» Exercise requirements: Repeat exactly, and only, the lines running from the one that holds "as game moves" to the end of the records.

» Source records:

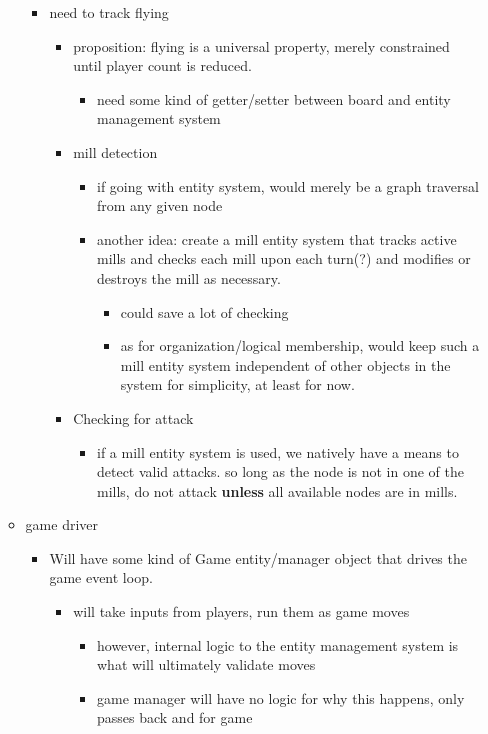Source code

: \documentclass[11pt]{article}
\begin{document}
\begin{itemize}
\begin{itemize}
\begin{itemize}
\item need to track flying
\begin{itemize}
\item proposition: flying is a universal property, merely constrained until player count is
reduced.
\begin{itemize}
\item need some kind of getter/setter between board and entity management system
\end{itemize}
\item mill detection
\begin{itemize}
\item if going with entity system, would merely be a graph traversal from any given node
\item another idea: create a mill entity system that tracks active mills and checks each
mill upon each turn(?) and modifies or destroys the mill as necessary.
\begin{itemize}
\item could save a lot of checking
\item as for organization/logical membership, would keep such a mill entity system
independent of other objects in the system for simplicity, at least for now.
\end{itemize}
\end{itemize}
\item Checking for attack
\begin{itemize}
\item if a mill entity system is used, we natively have a means to detect valid attacks. so
long as the node is not in one of the mills, do not attack \textbf{unless} all available
nodes are in mills.
\end{itemize}
\end{itemize}
\end{itemize}
\item game driver
\begin{itemize}
\item Will have some kind of Game entity/manager object that drives the game event loop.
\begin{itemize}
\item will take inputs from players, run them as game moves
\begin{itemize}
\item however, internal logic to the entity management system is what will ultimately validate moves
\item game manager will have no logic for why this happens, only passes back and for game

\end{itemize}
\end{itemize}
\end{itemize}
\end{itemize}
\end{itemize}
\end{document}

» Answer box:
\item will take inputs from players, run them as game moves
\begin{itemize}
\item however, internal logic to the entity management system is what will ultimately validate moves
\item game manager will have no logic for why this happens, only passes back and for game

\end{itemize}
\end{itemize}
\end{itemize}
\end{itemize}
\end{itemize}
\end{document}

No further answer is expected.